Reclamar más dinero al Instituto Galego de Promoción Económica (Igape), como se está haciendo, sin aportar antes un plan de empresa viable, no es la solución. Porque en esto, en el recurso a las ayudas públicas sin más, Alfageme también es un caso paradigmático del modo de proceder de esa parte, afortunadamente minoritaria, de la clase empresarial gallega que parece guiarse por el principio de privatizar los beneficios y socializar las pérdidas.

Decenas de empresas han acudido en los últimos meses al Igape en busca de una tabla de salvación similar a la que busca Alfageme. Es lógico, así pues, que el instituto gallego de promoción exija a cambio de esas ayudas planes de empresa razonables, con un mínimo de garantías de solvencia y compromisos de capitalización, como lo es que, en justa correspondencia, el Igape las conceda o no en base a criterios objetivos, sin sectarismos ni favoritismos, y siempre bajo la premisa inexcusable de una trasparencia total en el uso que hace de los ingentes recursos que todos los gallegos han puesto en sus manos. Por eso, por ser de todos los gallegos, tienen derecho a saber cómo y por qué se otorgan esas ayudas.

Lo ocurrido con los avales concedidos hasta ahora a Alfageme –casi 4.000 millones de las antiguas pesetas, conviene recordarlo– demuestra hasta qué punto un proceder errático en el reparto de las ayudas puede, lejos de actuar como un verdadero salvavidas empresarial, convertirse en un lastre irremediable. Con el agravante, además, de que nadie paga nunca por ello, salvo esos cientos de trabajadores que ahora ven cómo peligra el sustento de sus familias. Ellos son quienes hacen que Alfageme se merezca una oportunidad.

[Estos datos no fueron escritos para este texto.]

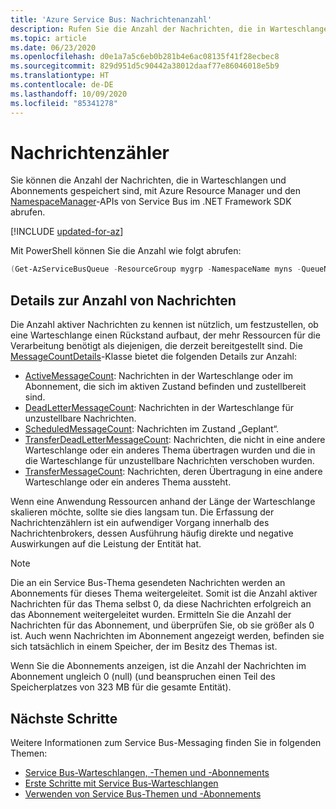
 ```yaml
---
title: 'Azure Service Bus: Nachrichtenanzahl'
description: Rufen Sie die Anzahl der Nachrichten, die in Warteschlangen und Abonnements gespeichert sind, mit Azure Resource Manager und den NamespaceManager-APIs von Service Bus ab.
ms.topic: article
ms.date: 06/23/2020
ms.openlocfilehash: d0e1a7a5c6eb0b281b4e6ac08135f41f28ecbec8
ms.sourcegitcommit: 829d951d5c90442a38012daaf77e86046018e5b9
ms.translationtype: HT
ms.contentlocale: de-DE
ms.lasthandoff: 10/09/2020
ms.locfileid: "85341278"
---
```

# <a name="message-counters"></a>Nachrichtenzähler

Sie können die Anzahl der Nachrichten, die in Warteschlangen und Abonnements gespeichert sind, mit Azure Resource Manager und den [NamespaceManager](/dotnet/api/microsoft.servicebus.namespacemanager)-APIs von Service Bus im .NET Framework SDK abrufen.

[!INCLUDE [updated-for-az](../../includes/updated-for-az.md)]

Mit PowerShell können Sie die Anzahl wie folgt abrufen:

```powershell
(Get-AzServiceBusQueue -ResourceGroup mygrp -NamespaceName myns -QueueName myqueue).CountDetails
```

## <a name="message-count-details"></a>Details zur Anzahl von Nachrichten

Die Anzahl aktiver Nachrichten zu kennen ist nützlich, um festzustellen, ob eine Warteschlange einen Rückstand aufbaut, der mehr Ressourcen für die Verarbeitung benötigt als diejenigen, die derzeit bereitgestellt sind. Die [MessageCountDetails](/dotnet/api/microsoft.servicebus.messaging.messagecountdetails)-Klasse bietet die folgenden Details zur Anzahl:

-   [ActiveMessageCount](/dotnet/api/microsoft.servicebus.messaging.messagecountdetails.activemessagecount#Microsoft_ServiceBus_Messaging_MessageCountDetails_ActiveMessageCount): Nachrichten in der Warteschlange oder im Abonnement, die sich im aktiven Zustand befinden und zustellbereit sind.
-   [DeadLetterMessageCount](/dotnet/api/microsoft.servicebus.messaging.messagecountdetails.deadlettermessagecount#Microsoft_ServiceBus_Messaging_MessageCountDetails_DeadLetterMessageCount): Nachrichten in der Warteschlange für unzustellbare Nachrichten.
-   [ScheduledMessageCount](/dotnet/api/microsoft.servicebus.messaging.messagecountdetails.scheduledmessagecount#Microsoft_ServiceBus_Messaging_MessageCountDetails_ScheduledMessageCount): Nachrichten im Zustand „Geplant“.
-   [TransferDeadLetterMessageCount](/dotnet/api/microsoft.servicebus.messaging.messagecountdetails.transferdeadlettermessagecount#Microsoft_ServiceBus_Messaging_MessageCountDetails_TransferDeadLetterMessageCount): Nachrichten, die nicht in eine andere Warteschlange oder ein anderes Thema übertragen wurden und die in die Warteschlange für unzustellbare Nachrichten verschoben wurden.
-   [TransferMessageCount](/dotnet/api/microsoft.servicebus.messaging.messagecountdetails.transfermessagecount#Microsoft_ServiceBus_Messaging_MessageCountDetails_TransferMessageCount): Nachrichten, deren Übertragung in eine andere Warteschlange oder ein anderes Thema aussteht.

Wenn eine Anwendung Ressourcen anhand der Länge der Warteschlange skalieren möchte, sollte sie dies langsam tun. Die Erfassung der Nachrichtenzählern ist ein aufwendiger Vorgang innerhalb des Nachrichtenbrokers, dessen Ausführung häufig direkte und negative Auswirkungen auf die Leistung der Entität hat.

> [!NOTE]
> Die an ein Service Bus-Thema gesendeten Nachrichten werden an Abonnements für dieses Thema weitergeleitet. Somit ist die Anzahl aktiver Nachrichten für das Thema selbst 0, da diese Nachrichten erfolgreich an das Abonnement weitergeleitet wurden. Ermitteln Sie die Anzahl der Nachrichten für das Abonnement, und überprüfen Sie, ob sie größer als 0 ist. Auch wenn Nachrichten im Abonnement angezeigt werden, befinden sie sich tatsächlich in einem Speicher, der im Besitz des Themas ist. 

Wenn Sie die Abonnements anzeigen, ist die Anzahl der Nachrichten im Abonnement ungleich 0 (null) (und beanspruchen einen Teil des Speicherplatzes von 323 MB für die gesamte Entität).

## <a name="next-steps"></a>Nächste Schritte

Weitere Informationen zum Service Bus-Messaging finden Sie in folgenden Themen:

* [Service Bus-Warteschlangen, -Themen und -Abonnements](service-bus-queues-topics-subscriptions.md)
* [Erste Schritte mit Service Bus-Warteschlangen](service-bus-dotnet-get-started-with-queues.md)
* [Verwenden von Service Bus-Themen und -Abonnements](service-bus-dotnet-how-to-use-topics-subscriptions.md)
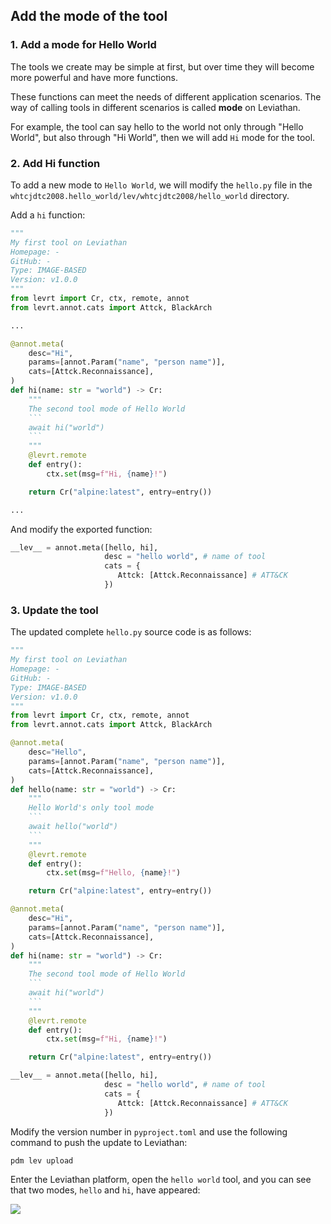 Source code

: ## Add the mode of the tool

### 1. Add a mode for Hello World

The tools we create may be simple at first, but over time they will become more powerful and have more functions.

These functions can meet the needs of different application scenarios. The way of calling tools in different scenarios is called **mode** on Leviathan.

For example, the tool can say hello to the world not only through "Hello World", but also through "Hi World", then we will add `Hi` mode for the tool.

### 2. Add Hi function

To add a new mode to `Hello World`, we will modify the `hello.py` file in the `whtcjdtc2008.hello_world/lev/whtcjdtc2008/hello_world` directory.

Add a `hi` function:

```python
"""
My first tool on Leviathan
Homepage: -
GitHub: -
Type: IMAGE-BASED
Version: v1.0.0
"""
from levrt import Cr, ctx, remote, annot
from levrt.annot.cats import Attck, BlackArch

...

@annot.meta(
    desc="Hi",
    params=[annot.Param("name", "person name")],
    cats=[Attck.Reconnaissance],
)
def hi(name: str = "world") -> Cr:
    """
    The second tool mode of Hello World
    ```
    await hi("world")
    ```
    """
    @levrt.remote
    def entry():
        ctx.set(msg=f"Hi, {name}!")

    return Cr("alpine:latest", entry=entry())

...
```

And modify the exported function:

```python
__lev__ = annot.meta([hello, hi],
                     desc = "hello world", # name of tool
                     cats = {
                        Attck: [Attck.Reconnaissance] # ATT&CK
                     })
```

### 3. Update the tool

The updated complete `hello.py` source code is as follows:

```python
"""
My first tool on Leviathan
Homepage: -
GitHub: -
Type: IMAGE-BASED
Version: v1.0.0
"""
from levrt import Cr, ctx, remote, annot
from levrt.annot.cats import Attck, BlackArch

@annot.meta(
    desc="Hello",
    params=[annot.Param("name", "person name")],
    cats=[Attck.Reconnaissance],
)
def hello(name: str = "world") -> Cr:
    """
    Hello World's only tool mode
    ```
    await hello("world")
    ```
    """
    @levrt.remote
    def entry():
        ctx.set(msg=f"Hello, {name}!")

    return Cr("alpine:latest", entry=entry())

@annot.meta(
    desc="Hi",
    params=[annot.Param("name", "person name")],
    cats=[Attck.Reconnaissance],
)
def hi(name: str = "world") -> Cr:
    """
    The second tool mode of Hello World
    ```
    await hi("world")
    ```
    """
    @levrt.remote
    def entry():
        ctx.set(msg=f"Hi, {name}!")

    return Cr("alpine:latest", entry=entry())

__lev__ = annot.meta([hello, hi],
                     desc = "hello world", # name of tool
                     cats = {
                        Attck: [Attck.Reconnaissance] # ATT&CK
                     })
```

Modify the version number in `pyproject.toml` and use the following command to push the update to Leviathan:

```bash
pdm lev upload
```

Enter the Leviathan platform, open the `hello world` tool, and you can see that two modes, `hello` and `hi`, have appeared:

![](https://levimg.s3.cn-northwest-1.amazonaws.com.cn/l/8-1.png)
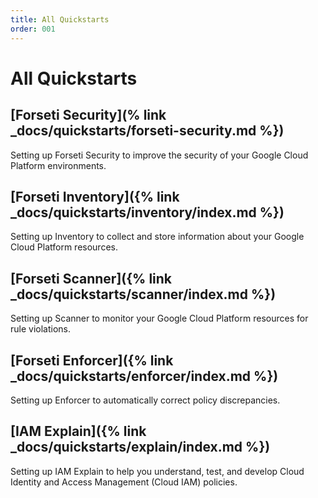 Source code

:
 ```yaml
---
title: All Quickstarts 
order: 001
---
```

# All Quickstarts

## [Forseti Security](% link _docs/quickstarts/forseti-security.md %})

Setting up Forseti Security to improve the security of your Google Cloud
Platform environments.

## [Forseti Inventory]({% link _docs/quickstarts/inventory/index.md %})

Setting up Inventory to collect and store information about your Google Cloud
Platform resources.

## [Forseti Scanner]({% link _docs/quickstarts/scanner/index.md %})

Setting up Scanner to monitor your Google Cloud Platform resources for rule
violations.

## [Forseti Enforcer]({% link _docs/quickstarts/enforcer/index.md %})

Setting up Enforcer to automatically correct policy discrepancies.

## [IAM Explain]({% link _docs/quickstarts/explain/index.md %})

Setting up IAM Explain to help you understand, test, and develop Cloud Identity
and Access Management (Cloud IAM) policies.
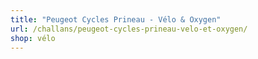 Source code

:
 ```yaml
---
title: "Peugeot Cycles Prineau - Vélo & Oxygen"
url: /challans/peugeot-cycles-prineau-velo-et-oxygen/
shop: vélo
---
```

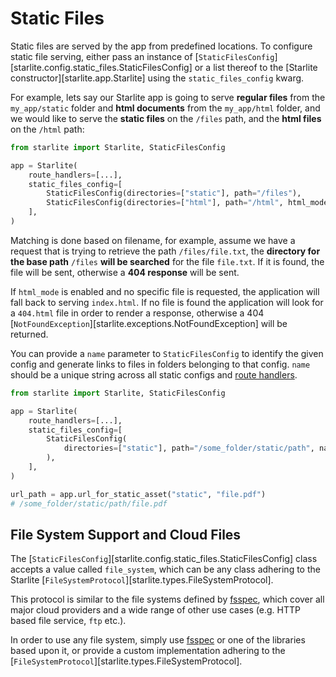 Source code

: # Static Files

Static files are served by the app from predefined locations. To configure static file serving, either pass an
instance of [`StaticFilesConfig`][starlite.config.static_files.StaticFilesConfig] or a list
thereof to the [Starlite constructor][starlite.app.Starlite] using the `static_files_config` kwarg.

For example, lets say our Starlite app is going to serve **regular files** from the `my_app/static` folder and **html
documents** from the `my_app/html` folder, and we would like to serve the **static files** on the `/files` path,
and the **html files** on the `/html` path:

```python
from starlite import Starlite, StaticFilesConfig

app = Starlite(
    route_handlers=[...],
    static_files_config=[
        StaticFilesConfig(directories=["static"], path="/files"),
        StaticFilesConfig(directories=["html"], path="/html", html_mode=True),
    ],
)
```

Matching is done based on filename, for example, assume we have a request that is trying to retrieve the path
`/files/file.txt`, the **directory for the base path** `/files` **will be searched** for the file `file.txt`. If it is
found, the file will be sent, otherwise a **404 response** will be sent.

If `html_mode` is enabled and no specific file is requested, the application will fall back to serving `index.html`. If
no file is found the application will look for a `404.html` file in order to render a response, otherwise a 404
[`NotFoundException`][starlite.exceptions.NotFoundException] will be returned.

You can provide a `name` parameter to `StaticFilesConfig` to identify the given config and generate links to files in
folders belonging to that config. `name` should be a unique string across all static configs and
[route handlers](../2-route-handlers/4-route-handler-indexing.md).

```python
from starlite import Starlite, StaticFilesConfig

app = Starlite(
    route_handlers=[...],
    static_files_config=[
        StaticFilesConfig(
            directories=["static"], path="/some_folder/static/path", name="static"
        ),
    ],
)

url_path = app.url_for_static_asset("static", "file.pdf")
# /some_folder/static/path/file.pdf
```

## File System Support and Cloud Files

The [`StaticFilesConfig`][starlite.config.static_files.StaticFilesConfig] class accepts a value called `file_system`,
which can be any class adhering to the Starlite [`FileSystemProtocol`][starlite.types.FileSystemProtocol].

This protocol is similar to the file systems defined by [fsspec](https://filesystem-spec.readthedocs.io/en/latest/),
which cover all major cloud providers and a wide range of other use cases (e.g. HTTP based file service, `ftp` etc.).

In order to use any file system, simply use [fsspec](https://filesystem-spec.readthedocs.io/en/latest/) or one of
the libraries based upon it, or provide a custom implementation adhering to the
[`FileSystemProtocol`][starlite.types.FileSystemProtocol].
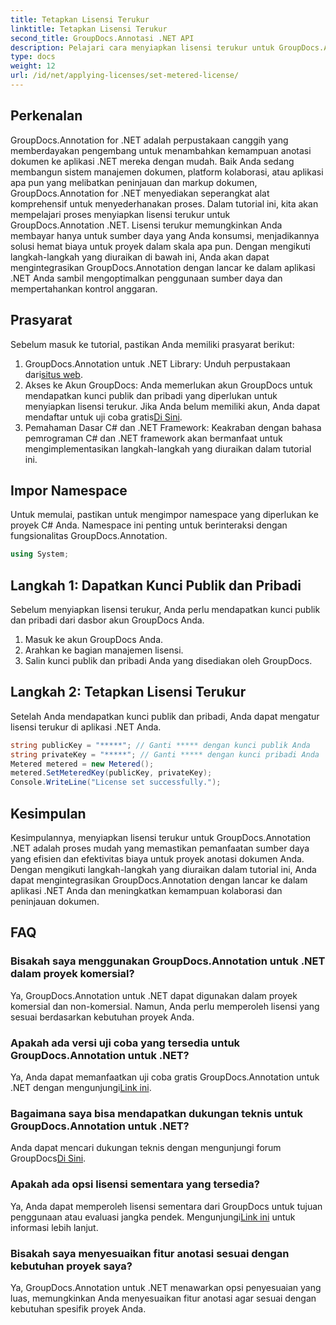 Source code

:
 ```yaml
---
title: Tetapkan Lisensi Terukur
linktitle: Tetapkan Lisensi Terukur
second_title: GroupDocs.Annotasi .NET API
description: Pelajari cara menyiapkan lisensi terukur untuk GroupDocs.Annotation .NET untuk penggunaan sumber daya dan kemampuan anotasi dokumen di aplikasi .NET Anda.
type: docs
weight: 12
url: /id/net/applying-licenses/set-metered-license/
---
```

## Perkenalan
GroupDocs.Annotation for .NET adalah perpustakaan canggih yang memberdayakan pengembang untuk menambahkan kemampuan anotasi dokumen ke aplikasi .NET mereka dengan mudah. Baik Anda sedang membangun sistem manajemen dokumen, platform kolaborasi, atau aplikasi apa pun yang melibatkan peninjauan dan markup dokumen, GroupDocs.Annotation for .NET menyediakan seperangkat alat komprehensif untuk menyederhanakan proses.
Dalam tutorial ini, kita akan mempelajari proses menyiapkan lisensi terukur untuk GroupDocs.Annotation .NET. Lisensi terukur memungkinkan Anda membayar hanya untuk sumber daya yang Anda konsumsi, menjadikannya solusi hemat biaya untuk proyek dalam skala apa pun. Dengan mengikuti langkah-langkah yang diuraikan di bawah ini, Anda akan dapat mengintegrasikan GroupDocs.Annotation dengan lancar ke dalam aplikasi .NET Anda sambil mengoptimalkan penggunaan sumber daya dan mempertahankan kontrol anggaran.
## Prasyarat
Sebelum masuk ke tutorial, pastikan Anda memiliki prasyarat berikut:
1.  GroupDocs.Annotation untuk .NET Library: Unduh perpustakaan dari[situs web](https://releases.groupdocs.com/annotation/net/).
2. Akses ke Akun GroupDocs: Anda memerlukan akun GroupDocs untuk mendapatkan kunci publik dan pribadi yang diperlukan untuk menyiapkan lisensi terukur. Jika Anda belum memiliki akun, Anda dapat mendaftar untuk uji coba gratis[Di Sini](https://releases.groupdocs.com/).
3. Pemahaman Dasar C# dan .NET Framework: Keakraban dengan bahasa pemrograman C# dan .NET framework akan bermanfaat untuk mengimplementasikan langkah-langkah yang diuraikan dalam tutorial ini.

## Impor Namespace
Untuk memulai, pastikan untuk mengimpor namespace yang diperlukan ke proyek C# Anda. Namespace ini penting untuk berinteraksi dengan fungsionalitas GroupDocs.Annotation.
```csharp
using System;
```
## Langkah 1: Dapatkan Kunci Publik dan Pribadi
Sebelum menyiapkan lisensi terukur, Anda perlu mendapatkan kunci publik dan pribadi dari dasbor akun GroupDocs Anda.
1. Masuk ke akun GroupDocs Anda.
2. Arahkan ke bagian manajemen lisensi.
3. Salin kunci publik dan pribadi Anda yang disediakan oleh GroupDocs.
## Langkah 2: Tetapkan Lisensi Terukur
Setelah Anda mendapatkan kunci publik dan pribadi, Anda dapat mengatur lisensi terukur di aplikasi .NET Anda.
```csharp
string publicKey = "*****"; // Ganti ***** dengan kunci publik Anda
string privateKey = "*****"; // Ganti ***** dengan kunci pribadi Anda
Metered metered = new Metered();
metered.SetMeteredKey(publicKey, privateKey);
Console.WriteLine("License set successfully.");
```

## Kesimpulan
Kesimpulannya, menyiapkan lisensi terukur untuk GroupDocs.Annotation .NET adalah proses mudah yang memastikan pemanfaatan sumber daya yang efisien dan efektivitas biaya untuk proyek anotasi dokumen Anda. Dengan mengikuti langkah-langkah yang diuraikan dalam tutorial ini, Anda dapat mengintegrasikan GroupDocs.Annotation dengan lancar ke dalam aplikasi .NET Anda dan meningkatkan kemampuan kolaborasi dan peninjauan dokumen.
## FAQ
### Bisakah saya menggunakan GroupDocs.Annotation untuk .NET dalam proyek komersial?
Ya, GroupDocs.Annotation untuk .NET dapat digunakan dalam proyek komersial dan non-komersial. Namun, Anda perlu memperoleh lisensi yang sesuai berdasarkan kebutuhan proyek Anda.
### Apakah ada versi uji coba yang tersedia untuk GroupDocs.Annotation untuk .NET?
 Ya, Anda dapat memanfaatkan uji coba gratis GroupDocs.Annotation untuk .NET dengan mengunjungi[Link ini](https://releases.groupdocs.com/).
### Bagaimana saya bisa mendapatkan dukungan teknis untuk GroupDocs.Annotation untuk .NET?
 Anda dapat mencari dukungan teknis dengan mengunjungi forum GroupDocs[Di Sini](https://forum.groupdocs.com/c/annotation/10).
### Apakah ada opsi lisensi sementara yang tersedia?
 Ya, Anda dapat memperoleh lisensi sementara dari GroupDocs untuk tujuan penggunaan atau evaluasi jangka pendek. Mengunjungi[Link ini](https://purchase.groupdocs.com/temporary-license/) untuk informasi lebih lanjut.
### Bisakah saya menyesuaikan fitur anotasi sesuai dengan kebutuhan proyek saya?
Ya, GroupDocs.Annotation untuk .NET menawarkan opsi penyesuaian yang luas, memungkinkan Anda menyesuaikan fitur anotasi agar sesuai dengan kebutuhan spesifik proyek Anda.
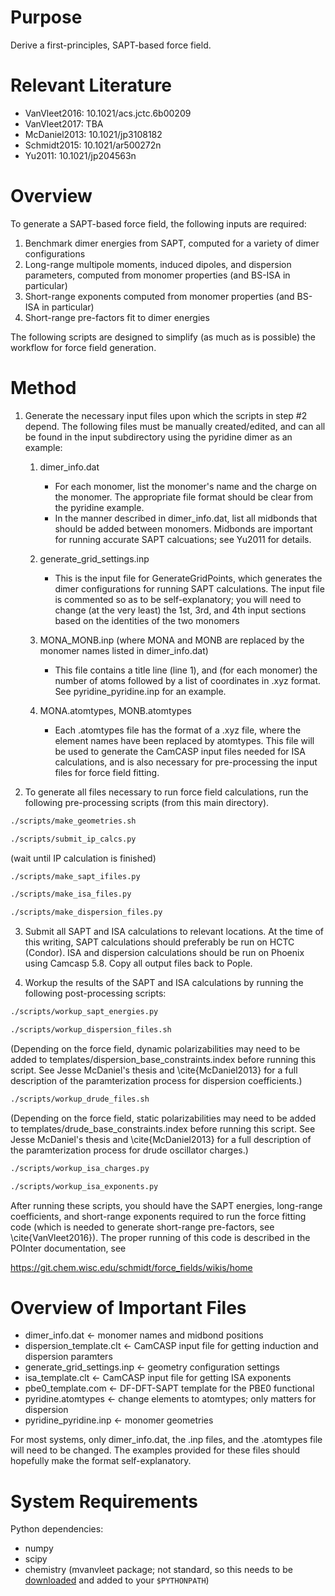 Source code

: Purpose
=================

Derive a first-principles, SAPT-based force field.

Relevant Literature
=================
* VanVleet2016: 10.1021/acs.jctc.6b00209
* VanVleet2017: TBA
* McDaniel2013: 10.1021/jp3108182
* Schmidt2015: 10.1021/ar500272n
* Yu2011: 10.1021/jp204563n

Overview
=================
To generate a SAPT-based force field, the following inputs are required:
  1. Benchmark dimer energies from SAPT, computed for a variety of dimer
        configurations
  2. Long-range multipole moments, induced dipoles, and dispersion
        parameters, computed from monomer properties (and BS-ISA in particular)
  3. Short-range exponents computed from monomer properties (and BS-ISA in
        particular)
  4. Short-range pre-factors fit to dimer energies

The following scripts are designed to simplify (as much as is possible) the
workflow for force field generation. 

Method
=================
1. Generate the necessary input files upon which the scripts in step #2
depend. The following files must be manually created/edited, and can all be found in the
input subdirectory using the pyridine dimer as an example:

   1. dimer_info.dat
        * For each monomer, list the monomer's name and the charge on the monomer. 
        The appropriate file format should be clear from the pyridine example.
        * In the manner described in dimer_info.dat, list all midbonds 
            that should be added between monomers. Midbonds are important for
            running accurate SAPT calcuations; see Yu2011 for details.
            
   2. generate_grid_settings.inp
        * This is the input file for GenerateGridPoints, which generates the
            dimer configurations for running SAPT calculations. The input file
            is commented so as to be self-explanatory; you will need to change
            (at the very least) the 1st, 3rd, and 4th input sections based on
            the identities of the two monomers
            
   3. MONA_MONB.inp (where MONA and MONB are replaced by the monomer names 
        listed in dimer_info.dat)
        * This file contains a title line (line 1), and (for each monomer)
            the number of atoms followed by a list of coordinates in .xyz 
            format. See pyridine_pyridine.inp for an example.
            
   4. MONA.atomtypes, MONB.atomtypes
        * Each .atomtypes file has the format of a .xyz file, where the
            element names have been replaced by atomtypes. This file will be
            used to generate the CamCASP input files needed for ISA calculations, 
            and is also necessary for pre-processing the input files for force
            field fitting.

2. To generate all files necessary to run force field calculations, run the
following pre-processing scripts (from this main directory).

```bash
./scripts/make_geometries.sh

./scripts/submit_ip_calcs.py
```
 (wait until IP calculation is finished)

```bash
./scripts/make_sapt_ifiles.py

./scripts/make_isa_files.py

./scripts/make_dispersion_files.py
```

3. Submit all SAPT and ISA calculations to relevant locations. At the time of
this writing, SAPT calculations should preferably be run on HCTC (Condor). ISA and 
dispersion calculations should be run on Phoenix using Camcasp 5.8. Copy all
output files back to Pople.

4. Workup the results of the SAPT and ISA calculations by running the
following post-processing scripts:

```bash
./scripts/workup_sapt_energies.py

./scripts/workup_dispersion_files.sh
```
 (Depending on the force field, dynamic polarizabilities may need to be added
  to templates/dispersion_base_constraints.index before running this script. See
  Jesse McDaniel's thesis and \cite{McDaniel2013} for a full description of the
  paramterization process for dispersion coefficients.)

```bash
./scripts/workup_drude_files.sh
```
 (Depending on the force field, static polarizabilities may need to be added
    to templates/drude_base_constraints.index before running this script. See
    Jesse McDaniel's thesis and \cite{McDaniel2013} for a full description of the
    paramterization process for drude oscillator charges.)

```bash
./scripts/workup_isa_charges.py

./scripts/workup_isa_exponents.py
```

After running these scripts, you should have the SAPT energies, long-range
coefficients, and short-range exponents required to run the force fitting code
(which is needed to generate short-range pre-factors, see
\cite{VanVleet2016}). The proper running of this code is described in the
POInter documentation, see

https://git.chem.wisc.edu/schmidt/force_fields/wikis/home


Overview of Important Files
=================

* dimer_info.dat <- monomer names and midbond positions
* dispersion_template.clt <- CamCASP input file for getting induction and dispersion paramters
* generate_grid_settings.inp <- geometry configuration settings
* isa_template.clt <- CamCASP input file for getting ISA exponents
* pbe0_template.com <- DF-DFT-SAPT template for the PBE0 functional
* pyridine.atomtypes <- change elements to atomtypes; only matters for dispersion
* pyridine_pyridine.inp <- monomer geometries

For most systems, only dimer_info.dat, the .inp files, and the .atomtypes file
will need to be changed. The examples provided for these files should hopefully make the format self-explanatory.


System Requirements
======
Python dependencies:
* numpy
* scipy
* chemistry (mvanvleet package; not standard, so this needs to be [downloaded](https://github.com/mvanvleet/chemistry) and
added to your `$PYTHONPATH`)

La actual Xunta acaba de avalar un nuevo crédito de 1,2 millones al grupo conservero para el pago de nóminas, al tiempo que condiciona cualquier ayuda más al citado cambio de propiedad y a un plan de futuro que, pactado por empresa y trabajadores, de credibilidad al proyecto empresarial y obtenga el apoyo de los bancos.

Y esas, la solvencia y la viabilidad futura, deben ser las condiciones inexcusables para que las ayudas públicas, por mínimas que sean, puedan llegar a las empresas. Por contra, alimentar artificialmente con dinero de todos una empresa sin futuro no sólo supone dilapidar los escasos recursos públicos existentes sino condenar el futuro de otras que tal vez son una mejor alternativa para crear o garantizar puestos de trabajo.